Interferências humanas podem ter causado a presença de microcrustáceos na água de Ponta Grossa

A proliferação pode ter sido causada pela desestabilização do ecossistema do Alagados

Em outubro de 2021, a população de Ponta Grossa teve uma surpresa ao abrir a torneira da, própria casa e encontrar microcrustáceos na água. Desde então, muitas são as dúvidas do porquê desta proliferação, aparentemente repentina, e de como os invasores passaram pelo sistema de tratamento da Sanepar até chegar à água dos moradores da região dos Campos Gerais.

A partir dos primeiros registros e inúmeras reclamações, a Companhia de Saneamento do Paraná (Sanepar) iniciou uma série de procedimentos e monitoramentos nos locais para conter a situação, que se estendeu por uma semana.
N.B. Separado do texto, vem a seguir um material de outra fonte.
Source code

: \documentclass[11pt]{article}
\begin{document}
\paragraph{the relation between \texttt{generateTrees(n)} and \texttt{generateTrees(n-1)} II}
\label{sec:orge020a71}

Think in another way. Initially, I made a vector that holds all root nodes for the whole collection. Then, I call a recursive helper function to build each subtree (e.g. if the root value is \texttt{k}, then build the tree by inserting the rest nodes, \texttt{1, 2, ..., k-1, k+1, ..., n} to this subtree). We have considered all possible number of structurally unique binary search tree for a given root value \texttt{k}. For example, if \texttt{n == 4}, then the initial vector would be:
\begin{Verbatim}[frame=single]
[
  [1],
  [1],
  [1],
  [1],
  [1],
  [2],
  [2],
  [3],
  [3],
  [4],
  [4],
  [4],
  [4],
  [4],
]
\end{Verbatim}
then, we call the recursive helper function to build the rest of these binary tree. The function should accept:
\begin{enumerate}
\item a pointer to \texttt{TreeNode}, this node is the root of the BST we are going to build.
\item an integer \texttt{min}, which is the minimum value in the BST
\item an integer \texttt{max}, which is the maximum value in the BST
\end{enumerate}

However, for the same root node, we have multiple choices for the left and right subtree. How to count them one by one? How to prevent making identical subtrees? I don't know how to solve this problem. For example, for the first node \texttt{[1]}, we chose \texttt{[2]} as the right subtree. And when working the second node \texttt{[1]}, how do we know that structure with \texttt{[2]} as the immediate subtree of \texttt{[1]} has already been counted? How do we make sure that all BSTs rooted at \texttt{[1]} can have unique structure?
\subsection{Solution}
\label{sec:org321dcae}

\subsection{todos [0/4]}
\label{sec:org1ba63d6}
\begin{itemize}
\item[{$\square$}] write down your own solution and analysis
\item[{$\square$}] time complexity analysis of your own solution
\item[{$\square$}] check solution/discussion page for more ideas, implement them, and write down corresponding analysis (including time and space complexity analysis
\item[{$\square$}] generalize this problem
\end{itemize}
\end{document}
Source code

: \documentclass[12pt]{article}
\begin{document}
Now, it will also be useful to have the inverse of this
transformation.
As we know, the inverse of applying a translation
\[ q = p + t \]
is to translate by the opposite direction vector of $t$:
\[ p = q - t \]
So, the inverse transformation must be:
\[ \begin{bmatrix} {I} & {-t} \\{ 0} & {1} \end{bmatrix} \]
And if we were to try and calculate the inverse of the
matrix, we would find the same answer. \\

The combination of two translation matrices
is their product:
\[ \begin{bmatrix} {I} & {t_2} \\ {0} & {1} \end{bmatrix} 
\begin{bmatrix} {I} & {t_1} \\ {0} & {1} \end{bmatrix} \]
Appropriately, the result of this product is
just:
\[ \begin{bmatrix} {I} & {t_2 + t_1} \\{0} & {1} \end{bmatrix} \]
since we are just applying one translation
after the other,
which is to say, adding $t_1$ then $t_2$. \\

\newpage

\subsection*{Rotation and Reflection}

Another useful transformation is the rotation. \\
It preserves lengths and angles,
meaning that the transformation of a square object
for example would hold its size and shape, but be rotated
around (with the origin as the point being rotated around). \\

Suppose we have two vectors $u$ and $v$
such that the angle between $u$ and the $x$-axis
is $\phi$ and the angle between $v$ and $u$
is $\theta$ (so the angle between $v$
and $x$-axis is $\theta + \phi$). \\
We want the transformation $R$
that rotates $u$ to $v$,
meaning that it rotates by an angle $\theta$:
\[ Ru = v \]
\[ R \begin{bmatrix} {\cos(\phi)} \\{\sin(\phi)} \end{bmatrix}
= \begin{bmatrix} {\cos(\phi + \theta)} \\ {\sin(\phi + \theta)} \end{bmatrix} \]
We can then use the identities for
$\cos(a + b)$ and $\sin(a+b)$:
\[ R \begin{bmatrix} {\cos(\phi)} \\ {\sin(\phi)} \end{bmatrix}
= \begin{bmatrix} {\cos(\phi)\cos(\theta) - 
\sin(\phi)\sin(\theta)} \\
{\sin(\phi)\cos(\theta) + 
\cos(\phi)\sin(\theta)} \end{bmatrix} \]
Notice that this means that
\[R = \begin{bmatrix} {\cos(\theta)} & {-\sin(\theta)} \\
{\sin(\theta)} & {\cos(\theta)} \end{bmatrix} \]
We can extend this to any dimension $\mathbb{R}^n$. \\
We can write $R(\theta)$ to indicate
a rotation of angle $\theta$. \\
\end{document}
O diagnóstico preliminar concluiu que os microcrustáceos não ofereciam riscos à saúde humana, mas que “a proliferação foi causada pela desestabilização do ecossistema da Represa [de Alagados], tendo como possíveis causas, a escassez hídrica, variação de volume do manancial, impactos do uso e ocupação do solo e interferência antrópica [por interferência humana]”, informou a companhia em nota.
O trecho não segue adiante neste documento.